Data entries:
※

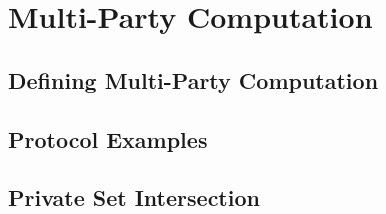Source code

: \chapter{Multi-Party Computation}

\section{Defining Multi-Party Computation}

\section{Protocol Examples}

\section{Private Set Intersection}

※

Although the records above contain pictures, only their text is to be repeated, exactly as given.

Source code

: \chapter{Multi-Party Computation}

\section{Defining Multi-Party Computation}

\section{Protocol Examples}

\section{Private Set Intersection}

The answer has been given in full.